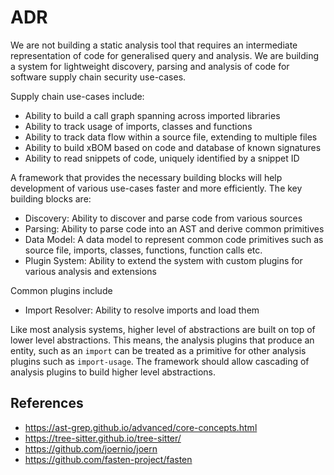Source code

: # ADR

We are not building a static analysis tool that requires an intermediate
representation of code for generalised query and analysis. We are building
a system for lightweight discovery, parsing and analysis of code for software
supply chain security use-cases.

Supply chain use-cases include:

- Ability to build a call graph spanning across imported libraries
- Ability to track usage of imports, classes and functions
- Ability to track data flow within a source file, extending to multiple files
- Ability to build xBOM based on code and database of known signatures
- Ability to read snippets of code, uniquely identified by a snippet ID

A framework that provides the necessary building blocks will help development of
various use-cases faster and more efficiently. The key building blocks are:

- Discovery: Ability to discover and parse code from various sources
- Parsing: Ability to parse code into an AST and derive common primitives
- Data Model: A data model to represent common code primitives such as
    source file, imports, classes, functions, function calls etc.
- Plugin System: Ability to extend the system with custom plugins for various
    analysis and extensions

Common plugins include

- Import Resolver: Ability to resolve imports and load them

Like most analysis systems, higher level of abstractions are built on top
of lower level abstractions. This means, the analysis plugins that produce
an entity, such as an `import` can be treated as a primitive for other analysis
plugins such as `import-usage`. The framework should allow cascading of analysis
plugins to build higher level abstractions.

## References

- https://ast-grep.github.io/advanced/core-concepts.html
- https://tree-sitter.github.io/tree-sitter/
- https://github.com/joernio/joern
- https://github.com/fasten-project/fasten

## HOW TO COMPLETE THIS TASK
What is needed is an exact reprint of every entry, pictures excluded.

## RESULT OF THE EXERCISE
Source code

: # ADR

We are not building a static analysis tool that requires an intermediate
representation of code for generalised query and analysis. We are building
a system for lightweight discovery, parsing and analysis of code for software
supply chain security use-cases.

Supply chain use-cases include:

- Ability to build a call graph spanning across imported libraries
- Ability to track usage of imports, classes and functions
- Ability to track data flow within a source file, extending to multiple files
- Ability to build xBOM based on code and database of known signatures
- Ability to read snippets of code, uniquely identified by a snippet ID

A framework that provides the necessary building blocks will help development of
various use-cases faster and more efficiently. The key building blocks are:

- Discovery: Ability to discover and parse code from various sources
- Parsing: Ability to parse code into an AST and derive common primitives
- Data Model: A data model to represent common code primitives such as
    source file, imports, classes, functions, function calls etc.
- Plugin System: Ability to extend the system with custom plugins for various
    analysis and extensions

Common plugins include

- Import Resolver: Ability to resolve imports and load them

Like most analysis systems, higher level of abstractions are built on top
of lower level abstractions. This means, the analysis plugins that produce
an entity, such as an `import` can be treated as a primitive for other analysis
plugins such as `import-usage`. The framework should allow cascading of analysis
plugins to build higher level abstractions.

## References

- https://ast-grep.github.io/advanced/core-concepts.html
- https://tree-sitter.github.io/tree-sitter/
- https://github.com/joernio/joern
- https://github.com/fasten-project/fasten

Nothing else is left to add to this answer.